Prochain article: le bagnard Lucien Jossevel, fils de gendarme genevois

Le mot bagne vient de l’italien bagno, (bain) et se réfère au fait qu’à Constantinople, le bagne désignait un établissement de bain public, dont l’un abritait une prison d’esclaves.

1748: sous le règne de Louis XV, la France abolit le régime des galères pour le remplacer par le bagne de Toulon. Un autre s’ouvre à Brest, puis à Rochefort et à Lorient.

1791: le nouveau Code pénal français crée les travaux forcés au profit de l’Etat.

1852: la Guyane accueille ses premiers bagnards. Il en viendra 70’000 jusqu’en 1936.

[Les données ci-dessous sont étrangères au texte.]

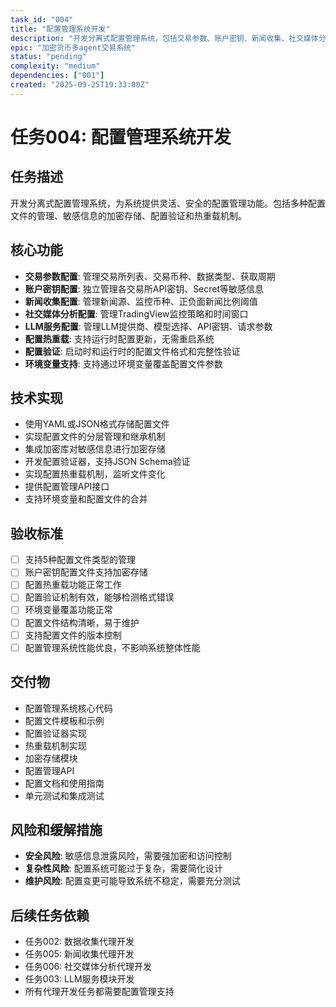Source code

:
 ```yaml
---
task_id: "004"
title: "配置管理系统开发"
description: "开发分离式配置管理系统，包括交易参数、账户密钥、新闻收集、社交媒体分析和LLM服务配置文件，支持热重载和验证机制"
epic: "加密货币多agent交易系统"
status: "pending"
complexity: "medium"
dependencies: ["001"]
created: "2025-09-25T19:33:00Z"
---
```


# 任务004: 配置管理系统开发

## 任务描述
开发分离式配置管理系统，为系统提供灵活、安全的配置管理功能。包括多种配置文件的管理、敏感信息的加密存储、配置验证和热重载机制。

## 核心功能
- **交易参数配置**: 管理交易所列表、交易币种、数据类型、获取周期
- **账户密钥配置**: 独立管理各交易所API密钥、Secret等敏感信息
- **新闻收集配置**: 管理新闻源、监控币种、正负面新闻比例阈值
- **社交媒体分析配置**: 管理TradingView监控策略和时间窗口
- **LLM服务配置**: 管理LLM提供商、模型选择、API密钥、请求参数
- **配置热重载**: 支持运行时配置更新，无需重启系统
- **配置验证**: 启动时和运行时的配置文件格式和完整性验证
- **环境变量支持**: 支持通过环境变量覆盖配置文件参数

## 技术实现
- 使用YAML或JSON格式存储配置文件
- 实现配置文件的分层管理和继承机制
- 集成加密库对敏感信息进行加密存储
- 开发配置验证器，支持JSON Schema验证
- 实现配置热重载机制，监听文件变化
- 提供配置管理API接口
- 支持环境变量和配置文件的合并

## 验收标准
- [ ] 支持5种配置文件类型的管理
- [ ] 账户密钥配置文件支持加密存储
- [ ] 配置热重载功能正常工作
- [ ] 配置验证机制有效，能够检测格式错误
- [ ] 环境变量覆盖功能正常
- [ ] 配置文件结构清晰，易于维护
- [ ] 支持配置文件的版本控制
- [ ] 配置管理系统性能优良，不影响系统整体性能

## 交付物
- 配置管理系统核心代码
- 配置文件模板和示例
- 配置验证器实现
- 热重载机制实现
- 加密存储模块
- 配置管理API
- 配置文档和使用指南
- 单元测试和集成测试

## 风险和缓解措施
- **安全风险**: 敏感信息泄露风险，需要强加密和访问控制
- **复杂性风险**: 配置系统可能过于复杂，需要简化设计
- **维护风险**: 配置变更可能导致系统不稳定，需要充分测试

## 后续任务依赖
- 任务002: 数据收集代理开发
- 任务005: 新闻收集代理开发
- 任务006: 社交媒体分析代理开发
- 任务003: LLM服务模块开发
- 所有代理开发任务都需要配置管理支持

1854: Napoléon III instaure la loi sur l’exécution de la peine des travaux forcés. Ceux-ci devront être subis sur le territoire de possessions françaises autres que l’Algérie.

1864: les premiers bagnards arrivent en Nouvelle-Calédonie. Il en arrivera plus de 36’000 jusqu’en 1897.

1885: instauration d’une nouvelle loi sur la relégation, qui consiste à interner perpétuellement sur le territoire des colonies ou possessions françaises des condamnés que l’Etat cherche à éloigner de France.

1923: le journaliste Albert Londres effectue un reportage sur le bagne de Cayenne qui aura un grand retentissement après sa publication dans Le Petit Parisien.

1929: l’officier de l’Armée du Salut Charles Péan écrit au Ministre des Colonies pour demander la suppression du bagne.

1933: le dernier bagnard de Nouvelle-Calédonie, condamné en 1919 à la déportation à perpétuité, meurt à Nouméa.

1936: les derniers convois arrivent en Guyane.

1945: Paris décrète le rapatriement des derniers bagnards guyannais.

1954: derniers départs des bagnards de Guyane.

Politiques. Il a fallu vingt navires pour transporter en Nouvelle-Calédonie les 4250 déportés politiques condamnés après la révolte de la Commune de Paris en 1871.

Long. Le voyage de Toulon à Nouméa via Le Cap, La Réunion et la Tasmanie, pouvait durer de 90 à 190 jours.

Cages. Les déportés y étaient enfermés dans des cages de fer, au nombre de 80 à 100 par cage. Un canon chargé de mitraille était braqué sur eux et leurs souffrances étaient fonction de la sévérité du capitaine.

Cachot. Pour les plus récalcitrants, ce dernier avait la possibilité de les envoyer au cachot de fond de cale, avec des rats qui terrorisaient les hommes enchaînés.

Scorbut. Pour les autres, le scorbut, la maigre pitance et la nostalgie achevaient de leur saper le moral. Les morts étaient jetés à la mer.